The insects invaded the area from Asia years ago, but have recently set their sights on local fruit trees.
They are small, brown, noisy, smelly and may be attacking an orchard near you. Stink bugs invaded the area from Asia years ago, but have recently set their sights on local fruit trees.
The first documented sighting of a stink bug in the US was in Allentown in the mid 90s. Since then the animals – yes, insects are animals – have flown, crawled or hitchhiked to at least 40 counties in Pennsylvania, and numerous other states.

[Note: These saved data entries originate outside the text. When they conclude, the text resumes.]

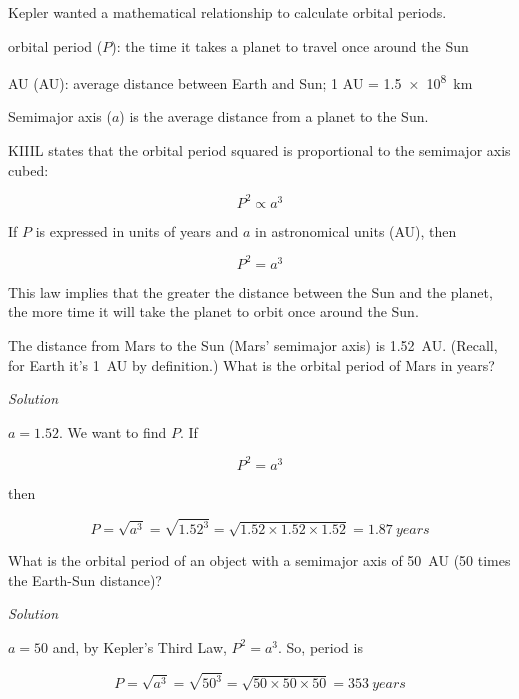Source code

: \documentclass{article}
\begin{document}
Kepler wanted a mathematical relationship to calculate orbital periods.

orbital period ($P$): the time it takes a planet to travel once around the Sun

\gls{AU} (AU): average distance between Earth and Sun; 1 AU = \SI{1.5e8}{km}

Semimajor axis ($a$) is the average distance from a planet to the Sun.

\begin{mdframed}[backgroundcolor=black!10]
\gls{KIIIL} states that the orbital period squared is proportional to the semimajor axis cubed:
\vspace{-1em}

\begin{equation*}
    P^2 \propto a^3
\end{equation*}

If $P$ is expressed in units of years and $a$  in astronomical units (AU), then
\vspace{-1em}

\begin{equation*}
    P^2 = a^3
\end{equation*}

This law implies that the greater the distance between the Sun and the planet, the more time it will take the planet to orbit once around the Sun.
\end{mdframed}

\begin{example}
The distance from Mars to the Sun (Mars' semimajor axis) is \SI{1.52}{AU}. (Recall, for Earth it's \SI{1}{AU} by definition.) What is the orbital period of Mars in years?

\textit{Solution}

$a=1.52$. We want to find $P$. If

\begin{equation*}
    P^2 = a^3
\end{equation*}

then

\begin{equation*}
    P = \sqrt{a^3} = \sqrt{1.52^3} = \sqrt{1.52 \times 1.52 \times 1.52} = \SI{1.87}{years}
\end{equation*}
\end{example}

\begin{example}
What is the orbital period of an object with a semimajor axis of \SI{50}{AU} (50 times the Earth-Sun distance)?

\textit{Solution}

$a=50$ and, by Kepler's Third Law, $P^2 = a^3$. So, period is

\begin{equation*}
    P = \sqrt{a^3} = \sqrt{50^3} = \sqrt{50 \times 50 \times 50} = \SI{353}{years}
\end{equation*}
\end{example}
\end{document}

Stink bugs were mostly just a nuisance to residents, getting inside houses to over-winter. But last year their numbers exploded, and the bugs descended on fruit trees in West Virginia. They feed on the fruit, causing it to leak liquid or turn brown on the inside. George Hamilton, a Rutgers Extension Specialist in pest management, says New Jersey is now seeing similar problems.
Hamilton: This year, and I don’t know why, it might be the weather we’re having or whatnot, we’ve seen a similar explosion of the populations and we have peach growers that are experiencing high levels of damage.
Hamilton says it’s too early to know the extent of the damage to the industry. Steve Jacobs, an entomologist at Penn State, says there’s no good solution yet to keeping stink bugs off the trees.
Jacobs: I know that they have to spray a lot more in these orchards, and as a consequence of that it messes up some of the other programs that they have in place to reduce pesticides.
Government and academic researchers are monitoring the damage done by stink bugs, and working to find a non-chemical way to eliminate the critters. Hamilton’s group is working with the USDA to find a predator for stink bugs that fruit growers can unleash on their orchards, to avoid using chemical pesticides.